Regardless if you are fasting or cutting calories, there are multiple factors that play a role in your constant hunger.  First, you might not be drinking enough water, the body cannot differentiate between hunger and dehydration, so next time you feel hungry, try to quickly drink a 16 oz bottle of water and if you’re still hungry after 15 minutes, try snacking on some of the foods we’ll talk about later.  

Restricting calories too much will slow your metabolism hence reducing your body’s total energy expenditure; you will not burn as many calories as you think.  Instead of restricting calories, try to increase your energy expenditure with subtle lifestyle changes like taking the stairs instead of the elevator, taking the dog out for one extra walk, or running to the gym as a warm up as opposed to driving.  We were all raised acknowledging that there are three meals; breakfast, lunch and dinner.  If you want to stimulate your metabolism into hyper drive, it will benefit you to eat more, but smaller, meals. 

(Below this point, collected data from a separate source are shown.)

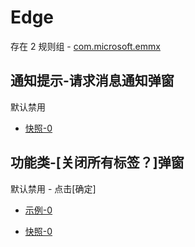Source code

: # Edge

存在 2 规则组 - [com.microsoft.emmx](/src/apps/com.microsoft.emmx.ts)

## 通知提示-请求消息通知弹窗

默认禁用

- [快照-0](https://i.gkd.li/i/13646187)

## 功能类-[关闭所有标签？]弹窗

默认禁用 - 点击[确定]

- [示例-0](https://m.gkd.li/57941037/487f4236-676c-4fb3-bcac-17b4644edd46)

- [快照-0](https://i.gkd.li/i/14325653)
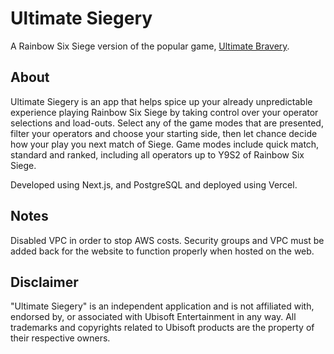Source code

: # Ultimate Siegery
A Rainbow Six Siege version of the popular game, [Ultimate Bravery](https://www.ultimate-bravery.net/).

## About
Ultimate Siegery is an app that helps spice up your already unpredictable experience playing Rainbow Six Siege by taking control over your operator selections and load-outs. Select any of the game modes that are presented, filter your operators and choose your starting side, then let chance decide how your play you next match of Siege. Game modes include quick match, standard and ranked, including all operators up to Y9S2 of Rainbow Six Siege. 

Developed using Next.js, and PostgreSQL and deployed using Vercel.

## Notes
Disabled VPC in order to stop AWS costs. Security groups and VPC must be added back for the website to function properly when hosted on the web.

## Disclaimer
"Ultimate Siegery" is an independent application and is not affiliated with, endorsed by, or associated with Ubisoft Entertainment in any way. All trademarks and copyrights related to Ubisoft products are the property of their respective owners.


   

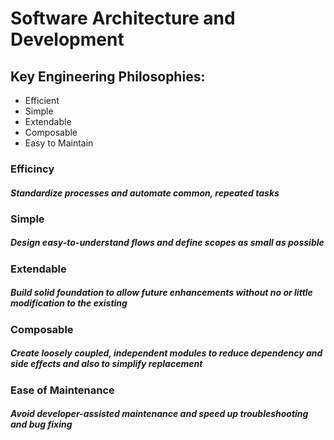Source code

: # Software Architecture and Development

## Key Engineering Philosophies:
* Efficient
* Simple
* Extendable
* Composable
* Easy to Maintain

### Efficincy
##### Standardize processes and automate common, repeated tasks

### Simple
##### Design easy-to-understand flows and define scopes as small as possible

### Extendable
##### Build solid foundation to allow future enhancements without no or little modification to the existing 

### Composable
##### Create loosely coupled, independent modules to reduce dependency and side effects and also to simplify replacement

### Ease of Maintenance
##### Avoid developer-assisted maintenance and speed up troubleshooting and bug fixing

Lastly what you eat, not just how much, can dictate your hunger pains.  When consumed, sugar triggers the release of dopamine which is the same hormone that gives us pleasure when we see friends, win an award, drink alcohol, do drugs and even have sex.  All of the labeled events are addictive not because of the subjects/objects involved but because of the actual neurotransmitter producing a joyous feeling in ourselves.  This addictive feeling is what makes kids and even the most disciplined individuals want more of that sweet candy and chocolate.

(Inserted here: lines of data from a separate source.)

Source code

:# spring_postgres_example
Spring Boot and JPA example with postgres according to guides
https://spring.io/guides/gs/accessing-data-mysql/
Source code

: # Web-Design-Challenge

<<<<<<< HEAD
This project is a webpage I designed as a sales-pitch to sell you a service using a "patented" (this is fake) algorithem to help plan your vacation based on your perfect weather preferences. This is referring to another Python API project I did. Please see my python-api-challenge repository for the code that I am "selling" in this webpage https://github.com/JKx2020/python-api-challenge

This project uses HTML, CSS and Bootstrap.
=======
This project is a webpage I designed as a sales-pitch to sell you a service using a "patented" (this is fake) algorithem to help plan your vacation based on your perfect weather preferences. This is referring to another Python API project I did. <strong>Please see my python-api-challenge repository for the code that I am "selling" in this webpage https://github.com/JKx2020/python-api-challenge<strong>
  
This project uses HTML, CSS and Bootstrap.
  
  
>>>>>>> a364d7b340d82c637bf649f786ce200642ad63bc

So, what can we eat to help keep us full?

1. Eggs – A breakfast staple across America that has come under controversy lately because of their high cholesterol content even though it is naturally produced in your body and recent studies have shown dietary cholesterol to be beneficial and necessary for the human body.  Another critique of eggs is that the yolk contains too much fat, but a good balance of one whole egg to one egg white will allow you to still consume 10-14 grams of protein per meal.  The protein and fat will also help to keep you fuller longer.

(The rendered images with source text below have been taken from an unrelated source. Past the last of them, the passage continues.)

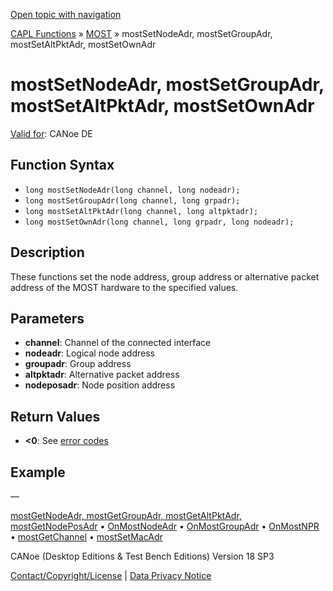 [Open topic with navigation](../../../../../CANoeDEFamily.htm#Topics/CAPLFunctions/MOST/Functions/CAPLfunctionMOSTSetNodeAdr.md)

[CAPL Functions](../../CAPLfunctions.md) » [MOST](../CAPLfunctionsMOSTOverview.md) » mostSetNodeAdr, mostSetGroupAdr, mostSetAltPktAdr, mostSetOwnAdr

# mostSetNodeAdr, mostSetGroupAdr, mostSetAltPktAdr, mostSetOwnAdr

[Valid for](../../../Shared/FeatureAvailability.md): CANoe DE

## Function Syntax

- `long mostSetNodeAdr(long channel, long nodeadr);`
- `long mostSetGroupAdr(long channel, long grpadr);`
- `long mostSetAltPktAdr(long channel, long altpktadr);`
- `long mostSetOwnAdr(long channel, long grpadr, long nodeadr);`

## Description

These functions set the node address, group address or alternative packet address of the MOST hardware to the specified values.

## Parameters

- **channel**: Channel of the connected interface
- **nodeadr**: Logical node address
- **groupadr**: Group address
- **altpktadr**: Alternative packet address
- **nodeposadr**: Node position address

## Return Values

- **\<0**: See [error codes](../CAPLfunctionsMOSTErrorCodes.md)

## Example

—

[mostGetNodeAdr, mostGetGroupAdr, mostGetAltPktAdr, mostGetNodePosAdr](CAPLfunctionMOSTGetNodeAdr.md) • [OnMostNodeAdr](../EventProcedures/CAPLfunctionOnMOSTNodeAdr.md) • [OnMostGroupAdr](../EventProcedures/CAPLfunctionOnMOSTGroupAdr.md) • [OnMostNPR](../EventProcedures/CAPLfunctionOnMOSTNPR.md) • [mostGetChannel](CAPLfunctionMOSTGetChannel.md) • [mostSetMacAdr](CAPLfunctionMOSTSetGetMacAdr.md)

CANoe (Desktop Editions & Test Bench Editions) Version 18 SP3

[Contact/Copyright/License](../../../Shared/ContactCopyrightLicense.md) | [Data Privacy Notice](https://www.vector.com/int/en/company/get-info/privacy-policy/)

http://www.huffingtonpost.com/dr-mercola/the-cholesterol-myth-that_b_676817.html

2. Oatmeal – Another food that is commonly associated with breakfast provides a healthy serving of carbohydrates, protein, as well as high levels of soluble fiber which will absorb water in the large intestine to slow down digestion hence keeping you fuller longer.

3. Avocados – High in mono-unsaturated fats, yes; certain fats are good for you, avocados are a healthy way of getting some of your daily fats in and they go great with anything especially eggs and oatmeal, note above.  

4. Fibrous Green Vegetables – Leafy green vegetables, in particular, are high in fiber which will help satiate hunger longer, and the leaves in particular contain cellular membranes called thlyakoids which will additionally stave off hunger.  

5. Fibrous Fruits – Consume plenty of fruit, generally two cups a day, for the same reason that we stated above for green vegetables.

To wrap things up, don’t be scared off by the stigma surrounding carbs and fats, instead, maintain a well-balanced diet around 2,000 calories with 4 cups of veggies, 2 cups of fruit and half of your calories coming from carbs.  Let’s not think of losing weight as a caloric deficit but an increase in total energy expenditure which can be accomplished with very subtle lifestyle changes that we talked about earlier.  And Lastly, yes; sugar can be addictive but do not completely abandon them.  Sugar in moderation is acceptable and can even promote positive hormonal responses when consumed appropriately.